Michel Debré



Michel Debré Michel Debré
Origine & Etudes
Michel Jean-Pierre Debré, dit Michel Debré est né à Paris, le 15 janvier 1912 et décédé à Montlouis-sur-Loire, en Indre et Loire, le 2 août 1996 à l’âge de 84 ans.

Michel Debré est issu d’une illustre famille. Son grand-père paternel n’est autre que le rabbin Simon Debré. Son père, Robert Debré est professeur. On le désigne souvent comme le fondateur de la pédiatrie moderne en France. Michel Debré est le frère du célèbre peintre Olivier Debré.

Michel Debré a étudié successivement au lycée Montaigne, au Lycée Louis-le-Grand, à l’École libre des sciences politiques, à l’université de Paris et à l’École des officiers de réserve de la cavalerie de Saumur. Il est diplômé de Sciences politiques et docteur en droit.

 

Vie familiale

Michel Debré était marié avec Anne-Marie Lemaresquier avec laquelle il a quatre fils : Vincent, François et les jumeaux Bernard et Jean-Louis.

 

Emploi non politique

Michel Debré est un haut fonctionnaire.

 

Passions / Activités

Michel Debré est un passionné d’écriture. Il a consacré sa fin de vie à cette activité et a écrit de nombreux ouvrages. Il a par exemple coécrit « Demain la France : Esquisse d’un ordre international » avec Emmanuel Monick. Ils avaient chacun un pseudonyme : Jacquier et Bruère. Les deux hommes ont également écrit « Refaire la France » en 1944. Michel Debré est aussi l’auteur de « La mort de l’État républicain », « Projet de pacte pour une union d’États européens », « La république et son pouvoir », « La république et ses problèmes », « Une politique pour la Réunion », « Français, choisissons l’espoir »…etc.

 

Parcours politique

Michel Debré est mobilisé au début de la Seconde guerre mondiale comme Officier de cavalerie. Il est fit prisonnier en juin 1940 et s’évade pour rentrer au Conseil d’État. Il travaille alors auprès de hautes personnalités comme Emmanuel Monick, dont il est le Directeur de cabinet. Celui-ci était alors Secrétaire général du préfectoral français au Maroc. Michel Debré prend un pseudonyme (François Jacquier pour faire partie de la Résistance en février 1943, à la suite de l’invasion de la zone libre. Il travaille de près avec le Général de Gaulle et celui-ci lui confie des missions importantes tel que l’établissement de la liste des potentiels préfets qui prendront fonction le jour de la libération et remplaceront alors les préfets du régime de Vichy. Michel Debré est nommé Commissaire de la République à Angers en août 1944. Il travaille dans le Gouvernement provisoire à partir de 1945. Il est alors chargé d’une réforme de la fonction publique et se voit confier la mission de rédiger les statuts de l’ENA. C’est également durant le Gouvernement provisoire que Michel Debré intègre l’UDSR (Union démocratique et socialiste de la résistance), mais De Gaulle lui suggère d’adhérer plutôt au Parti radical socialiste, chose qu’il a faite sans hésiter.
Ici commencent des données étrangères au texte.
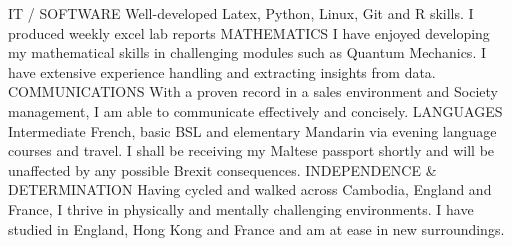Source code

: \begin{cvhonors}
  \cvhonor
    {IT / SOFTWARE}
    {Well-developed Latex, Python, Linux, Git and R skills. I produced weekly excel lab reports }
    {}
    {}
  \cvhonor
    {MATHEMATICS}
    {I have enjoyed developing my mathematical skills in challenging modules such as Quantum Mechanics. I have extensive experience handling and extracting insights from data.}
    {}
    {}
    \cvhonor
    {COMMUNICATIONS}
    {With a proven record in a sales environment and Society management, I am able to communicate effectively and concisely.}
    {}
    {}
    \cvhonor
    {LANGUAGES}
    {Intermediate French, basic BSL and elementary Mandarin via evening language courses and travel. I shall be receiving my Maltese passport shortly and will be unaffected by any possible Brexit consequences.}
    {}
    {}
    \cvhonor
    {INDEPENDENCE \& DETERMINATION}
    {Having cycled and walked across Cambodia, England and France, I thrive in physically and mentally challenging environments. I have studied in England, Hong Kong and France and am at ease in new surroundings.}
    {}
    {}
\end{cvhonors}
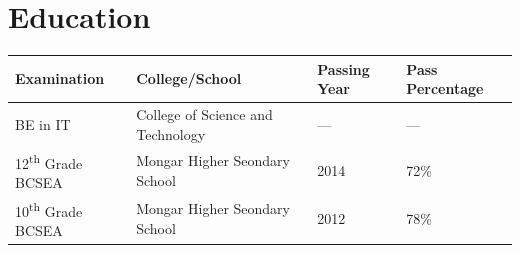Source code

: \documentclass[10pt]{article}
\begin{document}
	\section{Education}
	\begin{center}  
		\begin{tabular}{ | l | l | l | l |}
			\hline
			\textbf{Examination} & \textbf{College/School}  & \textbf{Passing Year} & \textbf{Pass Percentage}\\ \hline
			BE in IT &College of Science and Technology &---\- & ---\-\\ \hline
			12\textsuperscript{th} Grade BCSEA & Mongar Higher Seondary School & 2014 & 72\% \\ \hline
			10\textsuperscript{th} Grade BCSEA & Mongar Higher Seondary School & 2012 & 78\% \\ \hline
		\end{tabular}
	\end{center}
 
\end{document}
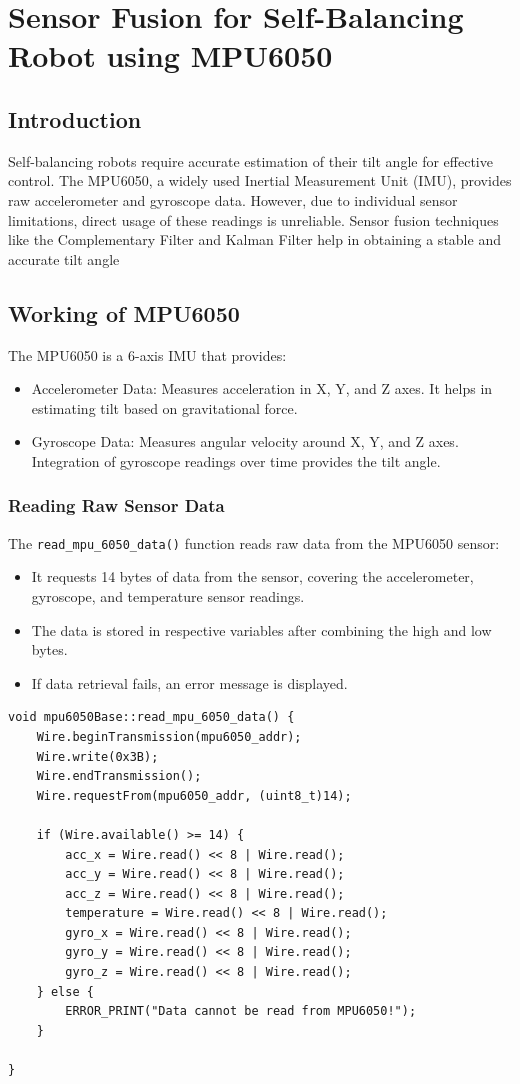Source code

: \section{Sensor Fusion for Self-Balancing Robot using MPU6050}
\subsection{Introduction}
Self-balancing robots require accurate estimation of their tilt angle for effective control. The MPU6050, a widely used Inertial Measurement Unit (IMU), provides raw accelerometer and gyroscope data. However, due to individual sensor limitations, direct usage of these readings is unreliable. Sensor fusion techniques like the Complementary Filter and Kalman Filter help in obtaining a stable and accurate tilt angle

\subsection{Working of MPU6050}
The MPU6050 is a 6-axis IMU that provides:
\begin{itemize}
	\item Accelerometer Data: Measures acceleration in X, Y, and Z axes. It helps in estimating tilt based on gravitational force.
	\item Gyroscope Data: Measures angular velocity around X, Y, and Z axes. Integration of gyroscope readings over time provides the tilt angle.
\end{itemize}

\subsubsection{Reading Raw Sensor Data}
The \texttt{read\_mpu\_6050\_data()} function reads raw data from the MPU6050 sensor:
\begin{itemize}
	\item It requests 14 bytes of data from the sensor, covering the accelerometer, gyroscope, and temperature sensor readings.
	\item The data is stored in respective variables after combining the high and low bytes. 
	\item If data retrieval fails, an error message is displayed.
\end{itemize}
\begin{lstlisting}[style=cppstyle2]
void mpu6050Base::read_mpu_6050_data() {
	Wire.beginTransmission(mpu6050_addr);
	Wire.write(0x3B);
	Wire.endTransmission();
	Wire.requestFrom(mpu6050_addr, (uint8_t)14);
	
	if (Wire.available() >= 14) {
		acc_x = Wire.read() << 8 | Wire.read();
		acc_y = Wire.read() << 8 | Wire.read();
		acc_z = Wire.read() << 8 | Wire.read();
		temperature = Wire.read() << 8 | Wire.read();
		gyro_x = Wire.read() << 8 | Wire.read();
		gyro_y = Wire.read() << 8 | Wire.read();
		gyro_z = Wire.read() << 8 | Wire.read();
	} else {
		ERROR_PRINT("Data cannot be read from MPU6050!");
	}
	
}
\end{lstlisting}

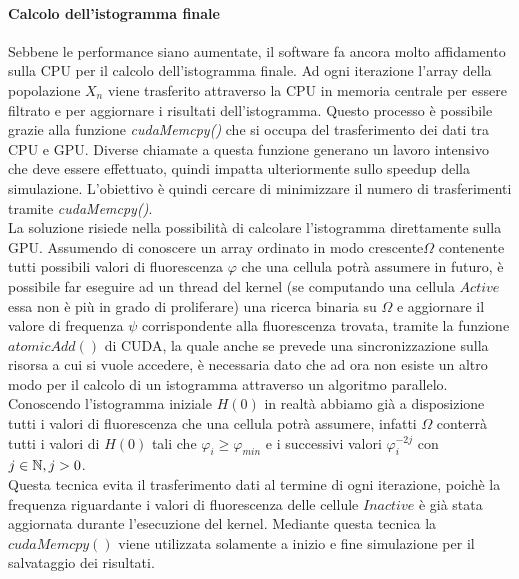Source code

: \paragraph{Calcolo dell'istogramma finale}

Sebbene le performance siano aumentate, il software fa ancora molto affidamento
sulla CPU per il calcolo dell'istogramma finale.
Ad ogni iterazione l'array della popolazione $X_{n}$ viene trasferito
attraverso la CPU in memoria centrale per essere filtrato e per aggiornare i
risultati dell'istogramma. Questo processo è possibile grazie alla funzione
\textit{cudaMemcpy()} che si occupa del trasferimento dei dati tra CPU e GPU.
Diverse chiamate a questa funzione generano un lavoro intensivo che deve essere
effettuato, quindi impatta ulteriormente sullo speedup della simulazione.
L'obiettivo è quindi cercare di minimizzare il numero di trasferimenti tramite
\textit{cudaMemcpy()}.
\\
La soluzione risiede nella possibilità di calcolare l'istogramma direttamente
sulla GPU. Assumendo di conoscere un array ordinato in modo crescente$\Omega$
contenente tutti possibili valori di fluorescenza
$\varphi$ che una cellula potrà assumere in futuro, è possibile far eseguire
ad un thread del kernel (se computando una cellula $Active$ essa non è più in
grado di proliferare) una ricerca binaria su $\Omega$ e aggiornare
il valore di frequenza $\psi$ corrispondente alla fluorescenza trovata, tramite
la funzione $atomicAdd()$ di CUDA, la quale anche se prevede una
sincronizzazione sulla risorsa a cui si vuole accedere, è necessaria dato che
ad ora non esiste un altro modo per il calcolo di un istogramma attraverso un
algoritmo parallelo.
\\
Conoscendo l'istogramma iniziale $H(0)$ in realtà abbiamo già a disposizione
tutti i valori di fluorescenza che una cellula potrà assumere, infatti
$\Omega$ conterrà tutti i valori di $H(0)$ tali che $\varphi_{i} \geqslant
\varphi_{min}$ e i successivi valori $\varphi_{i}^{-2j}$ con $j \in \mathbb{N}, j > 0$.
\\
Questa tecnica evita il trasferimento dati al termine di ogni iterazione, poichè
la frequenza riguardante i valori di fluorescenza delle cellule $Inactive$
è già stata aggiornata durante l'esecuzione del kernel.
Mediante questa tecnica la $cudaMemcpy()$ viene utilizzata solamente a inizio
e fine simulazione per il salvataggio dei risultati.

\begin{figure}[H]
    \centering
    \caption{}
\end{figure}

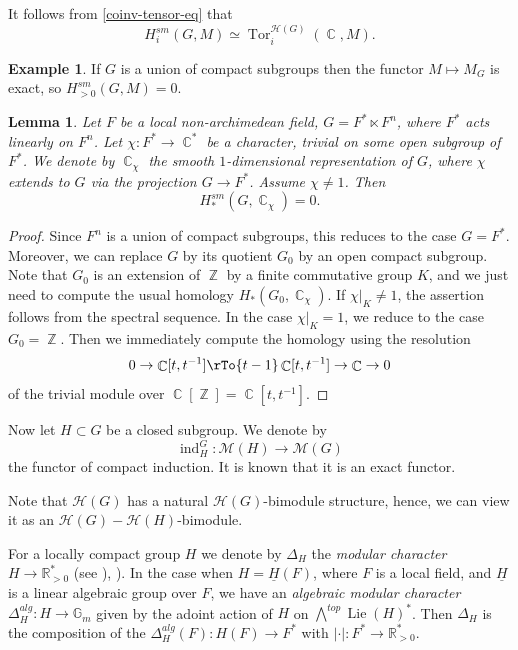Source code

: \documentclass[12pt,reqno]{amsart}
\DeclareMathOperator\C{\mathbb C}
\DeclareMathOperator\Z{\mathbb Z}
\newtheorem{lemma}[theorem]{Lemma}
\theoremstyle{definition}
\newtheorem{example}[theorem]{Example}
\theoremstyle{remark}
\numberwithin{equation}{section}
\newcommand{\Lie}{\operatorname{Lie}}
\newcommand{\ind}{\operatorname{ind}}
\newcommand{\Tor}{\operatorname{Tor}}
\newcommand{\De}{\Delta}
\newcommand{\und}{\underline}
\newcommand{\HH}{{\mathcal H}}
\newcommand{\MM}{{\mathcal M}}
\newcommand{\sub}{\subset}
\newcommand{\G}{{\mathbb G}}
\newcommand{\fh}{{\mathfrak h}}
\newcommand{\R}{{\mathbb R}}
\begin{document}
It follows from \eqref{coinv-tensor-eq} that 
$$H^{sm}_i(G,M)\simeq \Tor_i^{\HH(G)}(\C,M).$$

\begin{example}
If $G$ is a union of compact subgroups then the functor $M\mapsto M_G$ is exact, so $H^{sm}_{>0}(G,M)=0$.
\end{example}

\begin{lemma}\label{sm-hom-char-lem}
Let $F$ be a local non-archimedean field, $G=F^*\ltimes F^n$, where $F^*$ acts linearly on $F^n$.
Let $\chi:F^*\to \C^*$ be a character, trivial on some open subgroup of $F^*$. We denote by $\C_\chi$ the smooth $1$-dimensional
representation of $G$, where $\chi$ extends to $G$ via the projection $G\to F^*$. Assume $\chi\neq 1$. Then
$$H^{sm}_*(G,\C_\chi)=0.$$
\end{lemma}

\begin{proof}
Since $F^n$ is a union of compact subgroups, this reduces to the case $G=F^*$. Moreover, we can replace $G$ by
its quotient $G_0$ by an open compact subgroup. Note that $G_0$ is an extension of $\Z$ by a finite commutative group $K$,
and we just need to compute the usual homology $H_*(G_0,\C_\chi)$. If $\chi|_K\neq 1$, the assertion follows from the spectral sequence.
In the case $\chi|_K=1$, we reduce to the case $G_0=\Z$. Then we immediately compute the homology using the resolution 
$$0\to \C[t,t^{-1}]\rTo{t-1}\C[t,t^{-1}]\to \C\to 0$$
of the trivial module over $\C[\Z]=\C[t,t^{-1}]$.
\end{proof}

Now let $H\sub G$ be a closed subgroup. We denote by
$$\ind_H^G:\MM(H)\to \MM(G)$$
the functor of compact induction. It is known that it is an exact functor.

Note that $\HH(G)$ has a natural $\HH(G)$-bimodule structure, hence, we can view it
as an $\HH(G)-\HH(H)$-bimodule.

For a locally compact group $H$ we denote by $\De_H$ the {\it modular character} $H\to \R^*_{>0}$ (see \cite[0.5]{Cartier}), \cite[Sec.\ 1.19]{BZ}).
In the case when $H=\und{H}(F)$, where $F$ is a local field, and $\und{H}$ is a linear algebraic group over $F$,
we have an {\it algebraic modular character} $\De^{alg}_H:H\to \G_m$
given by the adoint action of $H$ on ${\bigwedge}^{top}\Lie(H)^*$. Then $\De_H$ is the composition of the $\De^{alg}_H(F):H(F)\to F^*$ with $|\cdot|:F^*\to \R^*_{>0}$.
\end{document}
Michel Debré veut faire de l’Indre-et-Loire son fief politique. Il se présente alors aux législatives de 1946 sur la liste du Rassemblement du peuple français, mais ne se fait pas élire. Il se représente encore en Indre-et-Loire lors des sénatoriales de 1948 et réussit à siéger au Sénat. Il marque ce mandat par ses vives réactions contre la Constitution du 27 octobre 1946 et la Communauté européenne de défense. À la fin de la quatrième République, en 1958, Michel Debré devient Ministre de la justice dans le troisième gouvernement de Charles de Gaulle. Il participe activement à l’élaboration de la Constitution de la cinquième République, élue à la majorité absolue lors du référendum. Le 8 janvier 1959, Michel Debré est nommé Premier ministre et forme son gouvernement. Ce mandat prend fin en avril 1962 où Georges Pompidou est nommé par Charles de Gaulle pour le remplacer. Son mandat sera pourtant marqué par une croissance économique non négligeable où l’investissement a augmenté de plus de 10% par an et la production industrielle a augmenté de plus de 6%. Les dettes de l’État ont également diminué.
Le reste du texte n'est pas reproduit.